Il 9 ottobre Papa Leone XIV firma Dilexi te, la sua prima Esortazione Apostolica, dedicata all’amore verso i poveri. Tre giorni dopo, migliaia di donne e uomini camminano da Perugia ad Assisi per la pace e la fraternità.
Due eventi diversi, ma che parlano la stessa lingua: quella di una conversione sociale del cristianesimo, in cui la fede diventa cammino, e la pace non è più una parola ma un gesto. Nel tempo della guerra diffusa, dell’indifferenza e delle disuguaglianze crescenti, Dilexi te e la Marcia della pace ci ricordano che non si ama né si costruisce la pace da fermi.
“Dilexi te”: amare fino a scendere
Il Papa agostiniano parte da un verbo essenziale — amare — e lo declina come discernimento: Dio non resta in alto, ma scende verso il povero, verso chi è lasciato ai margini. “L’amore cristiano non è un’emozione, è un movimento. Ci spinge in basso, verso chi non conta, perché lì Cristo ci attende.” In questa prospettiva, la povertà non è un oggetto di compassione, ma un luogo teologico e politico, dove si decide la verità della Chiesa e della società. L’amore dei poveri, come scrive Leone XIV, non è un’aggiunta alla fede: è la sua misura.
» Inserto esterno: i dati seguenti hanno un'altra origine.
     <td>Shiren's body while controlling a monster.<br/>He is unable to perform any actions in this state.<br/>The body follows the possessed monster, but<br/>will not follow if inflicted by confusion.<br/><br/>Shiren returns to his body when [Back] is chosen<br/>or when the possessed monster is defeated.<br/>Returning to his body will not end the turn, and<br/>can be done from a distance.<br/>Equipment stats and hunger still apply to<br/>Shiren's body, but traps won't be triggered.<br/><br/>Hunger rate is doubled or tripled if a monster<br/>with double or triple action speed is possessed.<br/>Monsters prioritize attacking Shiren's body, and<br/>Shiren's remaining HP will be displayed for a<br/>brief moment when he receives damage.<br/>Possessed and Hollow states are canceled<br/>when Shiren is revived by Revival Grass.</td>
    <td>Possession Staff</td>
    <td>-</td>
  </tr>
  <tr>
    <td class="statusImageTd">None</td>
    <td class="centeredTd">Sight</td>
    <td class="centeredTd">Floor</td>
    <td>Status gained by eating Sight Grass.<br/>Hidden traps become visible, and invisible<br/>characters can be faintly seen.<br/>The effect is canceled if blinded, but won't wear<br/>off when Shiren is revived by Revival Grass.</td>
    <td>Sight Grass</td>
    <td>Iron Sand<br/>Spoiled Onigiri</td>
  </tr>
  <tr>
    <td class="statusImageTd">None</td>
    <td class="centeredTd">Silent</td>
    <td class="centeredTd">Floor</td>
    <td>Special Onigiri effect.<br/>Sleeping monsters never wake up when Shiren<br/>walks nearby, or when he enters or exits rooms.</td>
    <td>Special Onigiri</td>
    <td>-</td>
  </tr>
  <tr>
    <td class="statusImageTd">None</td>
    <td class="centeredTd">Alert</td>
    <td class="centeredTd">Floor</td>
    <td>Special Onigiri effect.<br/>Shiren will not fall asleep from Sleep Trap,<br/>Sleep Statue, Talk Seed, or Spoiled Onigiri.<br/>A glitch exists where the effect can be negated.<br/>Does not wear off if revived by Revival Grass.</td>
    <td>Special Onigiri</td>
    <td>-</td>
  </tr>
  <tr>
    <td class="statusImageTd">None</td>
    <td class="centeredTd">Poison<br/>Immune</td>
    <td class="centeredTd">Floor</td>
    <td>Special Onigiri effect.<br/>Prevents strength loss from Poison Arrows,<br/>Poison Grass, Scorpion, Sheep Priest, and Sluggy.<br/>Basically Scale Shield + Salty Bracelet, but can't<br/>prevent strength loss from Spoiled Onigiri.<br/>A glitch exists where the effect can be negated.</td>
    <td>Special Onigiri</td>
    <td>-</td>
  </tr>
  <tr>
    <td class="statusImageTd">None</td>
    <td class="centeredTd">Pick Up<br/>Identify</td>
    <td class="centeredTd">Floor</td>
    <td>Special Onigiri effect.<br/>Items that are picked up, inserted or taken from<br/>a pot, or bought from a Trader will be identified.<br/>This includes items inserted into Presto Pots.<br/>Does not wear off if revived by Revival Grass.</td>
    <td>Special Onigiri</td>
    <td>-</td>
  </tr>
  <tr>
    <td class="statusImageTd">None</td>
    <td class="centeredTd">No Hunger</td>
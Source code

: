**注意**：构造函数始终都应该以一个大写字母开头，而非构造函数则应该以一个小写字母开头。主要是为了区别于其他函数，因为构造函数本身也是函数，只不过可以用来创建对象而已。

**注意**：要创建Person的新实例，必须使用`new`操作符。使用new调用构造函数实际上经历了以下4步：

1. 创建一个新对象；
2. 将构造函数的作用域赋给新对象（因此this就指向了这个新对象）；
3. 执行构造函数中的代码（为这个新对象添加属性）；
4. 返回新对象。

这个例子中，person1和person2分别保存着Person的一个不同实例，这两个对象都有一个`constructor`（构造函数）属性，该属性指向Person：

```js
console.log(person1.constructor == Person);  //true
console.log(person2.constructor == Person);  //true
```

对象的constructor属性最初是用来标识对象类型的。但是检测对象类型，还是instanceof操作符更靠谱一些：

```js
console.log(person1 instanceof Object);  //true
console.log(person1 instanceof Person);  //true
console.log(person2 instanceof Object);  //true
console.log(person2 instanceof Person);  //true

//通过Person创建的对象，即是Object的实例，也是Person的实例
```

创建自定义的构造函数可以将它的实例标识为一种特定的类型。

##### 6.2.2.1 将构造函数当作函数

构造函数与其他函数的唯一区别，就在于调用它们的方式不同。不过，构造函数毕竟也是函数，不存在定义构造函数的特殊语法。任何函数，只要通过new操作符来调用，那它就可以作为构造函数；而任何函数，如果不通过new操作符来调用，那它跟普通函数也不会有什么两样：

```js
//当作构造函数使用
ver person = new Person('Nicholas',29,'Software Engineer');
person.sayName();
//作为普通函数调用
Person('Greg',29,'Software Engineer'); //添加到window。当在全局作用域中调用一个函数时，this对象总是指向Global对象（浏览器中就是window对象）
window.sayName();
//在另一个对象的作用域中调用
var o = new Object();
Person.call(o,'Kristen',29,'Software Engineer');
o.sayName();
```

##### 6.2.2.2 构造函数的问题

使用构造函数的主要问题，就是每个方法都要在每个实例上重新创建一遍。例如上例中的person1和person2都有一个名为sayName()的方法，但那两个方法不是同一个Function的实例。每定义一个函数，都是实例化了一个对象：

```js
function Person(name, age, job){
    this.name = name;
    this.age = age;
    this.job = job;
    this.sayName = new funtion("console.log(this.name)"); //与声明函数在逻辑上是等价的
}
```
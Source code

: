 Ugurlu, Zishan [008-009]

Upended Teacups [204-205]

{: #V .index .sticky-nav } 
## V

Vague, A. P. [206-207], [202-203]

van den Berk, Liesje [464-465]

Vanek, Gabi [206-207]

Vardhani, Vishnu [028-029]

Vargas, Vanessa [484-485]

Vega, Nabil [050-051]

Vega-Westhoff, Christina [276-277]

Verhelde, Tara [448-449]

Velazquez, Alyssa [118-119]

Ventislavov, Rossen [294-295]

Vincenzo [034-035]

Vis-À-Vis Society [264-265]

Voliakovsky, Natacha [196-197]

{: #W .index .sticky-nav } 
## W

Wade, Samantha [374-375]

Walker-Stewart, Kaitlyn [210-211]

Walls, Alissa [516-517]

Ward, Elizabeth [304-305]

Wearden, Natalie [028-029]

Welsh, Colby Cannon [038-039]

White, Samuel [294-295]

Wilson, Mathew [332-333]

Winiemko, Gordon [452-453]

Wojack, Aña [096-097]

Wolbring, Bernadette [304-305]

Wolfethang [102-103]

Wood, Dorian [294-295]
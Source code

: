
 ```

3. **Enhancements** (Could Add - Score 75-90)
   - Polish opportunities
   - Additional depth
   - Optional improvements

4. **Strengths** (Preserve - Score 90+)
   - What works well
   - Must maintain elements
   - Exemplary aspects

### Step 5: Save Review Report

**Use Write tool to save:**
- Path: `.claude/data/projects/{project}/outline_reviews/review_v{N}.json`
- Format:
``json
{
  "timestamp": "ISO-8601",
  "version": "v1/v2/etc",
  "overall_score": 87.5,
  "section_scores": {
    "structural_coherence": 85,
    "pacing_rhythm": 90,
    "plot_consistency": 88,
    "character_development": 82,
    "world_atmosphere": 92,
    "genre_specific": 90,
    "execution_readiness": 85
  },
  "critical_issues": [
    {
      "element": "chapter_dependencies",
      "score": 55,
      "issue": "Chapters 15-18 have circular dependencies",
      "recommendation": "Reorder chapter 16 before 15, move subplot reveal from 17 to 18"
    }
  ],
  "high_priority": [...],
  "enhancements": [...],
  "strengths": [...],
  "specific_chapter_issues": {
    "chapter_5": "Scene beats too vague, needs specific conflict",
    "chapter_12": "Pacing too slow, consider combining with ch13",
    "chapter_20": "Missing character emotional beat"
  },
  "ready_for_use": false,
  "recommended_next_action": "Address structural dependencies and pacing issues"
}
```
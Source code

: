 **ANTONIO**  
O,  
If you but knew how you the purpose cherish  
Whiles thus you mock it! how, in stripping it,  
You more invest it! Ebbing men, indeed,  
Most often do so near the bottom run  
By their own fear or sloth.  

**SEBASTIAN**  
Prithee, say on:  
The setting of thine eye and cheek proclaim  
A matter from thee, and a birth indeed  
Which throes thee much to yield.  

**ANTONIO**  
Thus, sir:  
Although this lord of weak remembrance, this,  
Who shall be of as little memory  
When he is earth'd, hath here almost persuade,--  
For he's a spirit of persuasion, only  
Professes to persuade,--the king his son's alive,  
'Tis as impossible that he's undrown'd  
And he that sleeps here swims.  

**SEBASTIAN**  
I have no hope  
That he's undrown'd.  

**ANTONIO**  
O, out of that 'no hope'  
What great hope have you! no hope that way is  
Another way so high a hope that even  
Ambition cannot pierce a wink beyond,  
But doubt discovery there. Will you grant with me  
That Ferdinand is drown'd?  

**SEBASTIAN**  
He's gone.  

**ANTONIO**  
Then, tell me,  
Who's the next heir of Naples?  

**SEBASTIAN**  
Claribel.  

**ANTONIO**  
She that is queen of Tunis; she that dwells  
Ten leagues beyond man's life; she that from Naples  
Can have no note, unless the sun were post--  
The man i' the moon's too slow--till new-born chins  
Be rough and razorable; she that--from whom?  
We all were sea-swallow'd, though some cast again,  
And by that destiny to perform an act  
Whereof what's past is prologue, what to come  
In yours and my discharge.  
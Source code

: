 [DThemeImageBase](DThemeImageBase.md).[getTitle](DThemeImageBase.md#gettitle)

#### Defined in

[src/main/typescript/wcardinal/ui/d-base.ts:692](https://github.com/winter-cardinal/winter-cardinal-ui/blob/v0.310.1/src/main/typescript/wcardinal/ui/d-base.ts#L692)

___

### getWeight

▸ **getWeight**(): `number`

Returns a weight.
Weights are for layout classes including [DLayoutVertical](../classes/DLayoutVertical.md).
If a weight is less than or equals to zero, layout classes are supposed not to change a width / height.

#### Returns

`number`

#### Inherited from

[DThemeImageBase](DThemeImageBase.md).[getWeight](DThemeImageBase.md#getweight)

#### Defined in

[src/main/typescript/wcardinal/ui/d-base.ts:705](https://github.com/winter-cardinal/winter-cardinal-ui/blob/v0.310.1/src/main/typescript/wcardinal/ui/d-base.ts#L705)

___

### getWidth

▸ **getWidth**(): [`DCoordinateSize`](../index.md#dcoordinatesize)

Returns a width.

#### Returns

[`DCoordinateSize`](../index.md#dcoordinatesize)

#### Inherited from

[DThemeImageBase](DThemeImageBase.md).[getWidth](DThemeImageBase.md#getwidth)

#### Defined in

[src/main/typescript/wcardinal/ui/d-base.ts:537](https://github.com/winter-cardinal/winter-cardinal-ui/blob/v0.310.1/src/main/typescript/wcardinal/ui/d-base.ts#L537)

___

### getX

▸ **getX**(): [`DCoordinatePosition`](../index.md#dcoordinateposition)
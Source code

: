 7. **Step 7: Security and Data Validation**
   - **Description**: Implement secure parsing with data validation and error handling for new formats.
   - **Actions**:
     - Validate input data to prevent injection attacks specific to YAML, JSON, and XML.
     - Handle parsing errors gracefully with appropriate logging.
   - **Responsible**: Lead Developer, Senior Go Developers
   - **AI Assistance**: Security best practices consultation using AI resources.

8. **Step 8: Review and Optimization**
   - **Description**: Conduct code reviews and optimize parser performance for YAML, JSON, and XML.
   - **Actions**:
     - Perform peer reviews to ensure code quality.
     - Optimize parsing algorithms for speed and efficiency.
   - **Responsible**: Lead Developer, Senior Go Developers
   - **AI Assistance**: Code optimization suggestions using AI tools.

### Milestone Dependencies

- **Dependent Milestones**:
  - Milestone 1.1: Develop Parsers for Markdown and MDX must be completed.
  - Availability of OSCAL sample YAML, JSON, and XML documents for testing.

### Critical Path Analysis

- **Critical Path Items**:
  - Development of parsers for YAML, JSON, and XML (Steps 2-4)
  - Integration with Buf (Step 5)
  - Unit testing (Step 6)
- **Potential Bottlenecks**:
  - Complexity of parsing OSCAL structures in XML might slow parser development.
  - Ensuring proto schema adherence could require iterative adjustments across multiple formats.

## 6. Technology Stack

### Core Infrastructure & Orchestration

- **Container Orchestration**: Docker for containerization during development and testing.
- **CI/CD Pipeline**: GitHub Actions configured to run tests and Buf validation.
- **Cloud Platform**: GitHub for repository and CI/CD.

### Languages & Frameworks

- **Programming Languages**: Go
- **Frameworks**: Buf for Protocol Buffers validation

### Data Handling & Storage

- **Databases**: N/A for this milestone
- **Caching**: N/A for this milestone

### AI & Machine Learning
Perugia–Assisi: il cammino come profezia
La Marcia della Pace nasce nel 1961 da un’intuizione di Aldo Capitini, che aveva capito come camminare insieme è già fare politica. Ogni passo è un atto di nonviolenza, un modo per “disarmare la storia” mettendo in movimento i corpi prima delle ideologie. Oggi, in un tempo segnato da conflitti e paura, la Marcia torna a dire che la fraternità è un esercizio pubblico, non un sentimento privato. È lo stesso invito che arriva da Dilexi te: la pace nasce dal basso, dall’incontro tra chi soffre e chi decide di non voltarsi.
Povertà e pace sono la stessa ferita
La povertà e la guerra condividono la stessa radice: la disuguaglianza. Leone XIV denuncia “le economie che generano scarti e gli scarti che generano conflitti”. E lo ricordano i giovani, le associazioni, le scuole e i movimenti che oggi percorrono i chilometri tra Perugia e Assisi: non c’è pace senza giustizia sociale.
La Marcia e l’Esortazione convergono nella stessa diagnosi: la pace non si firma, si costruisce; la carità non si predica, si pratica.
L’ora dei poveri
C’è una consonanza profonda con il nostro tempo: mentre il mondo si polarizza e le disuguaglianze crescono, Dilexi te restituisce centralità ai poveri come soggetti di trasformazione, non destinatari di assistenza. È un messaggio che parla anche alla politica: la povertà non è un tema settoriale, ma la misura della civiltà di un Paese. Negli anni in cui ho avuto la responsabilità delle ACLI, ho imparato che la lotta alla povertà non è solo un’urgenza sociale, ma un modo di guardare il mondo. Fu in quella stagione che nacque l’Alleanza contro la povertà: un laboratorio di convergenze civili e istituzionali, capace di tradurre il Vangelo della giustizia in politiche concrete. Oggi quell’intuizione torna attuale: non c’è pace senza un progetto politico per i poveri, non c’è fraternità senza la volontà di redistribuire potere, opportunità e speranza. Camminare per la pace significa anche riconoscere che la vera sicurezza nasce dall’inclusione, non dalla paura.
Un cammino che continua
Ad Assisi, la voce di Francesco e quella di Leone XIV si incontrano simbolicamente: l’uno ha scelto la povertà per parlare a tutti, l’altro sceglie i poveri per ricordare alla Chiesa chi deve ascoltare per prima. Tra Perugia e Assisi non si percorre solo una strada, ma un tratto di Vangelo civile, un frammento di quella fraternità che può ancora salvare la democrazia. Camminare per la pace, oggi, significa scegliere di stare dalla parte dei poveri, delle vittime, degli ultimi, senza paura di perdere potere o consenso.
“La pace è un cammino con i poveri. Chi li dimentica, smarrisce la direzione.”
La Marcia e Dilexi te ci chiedono la stessa cosa: non restare fermi, non separare la fede dalla storia, l’amore dalla giustizia, la parola dal passo. Solo camminando insieme — credenti e non credenti, cittadini e popoli — potremo forse dire di aver imparato davvero cosa significa Dilexi te.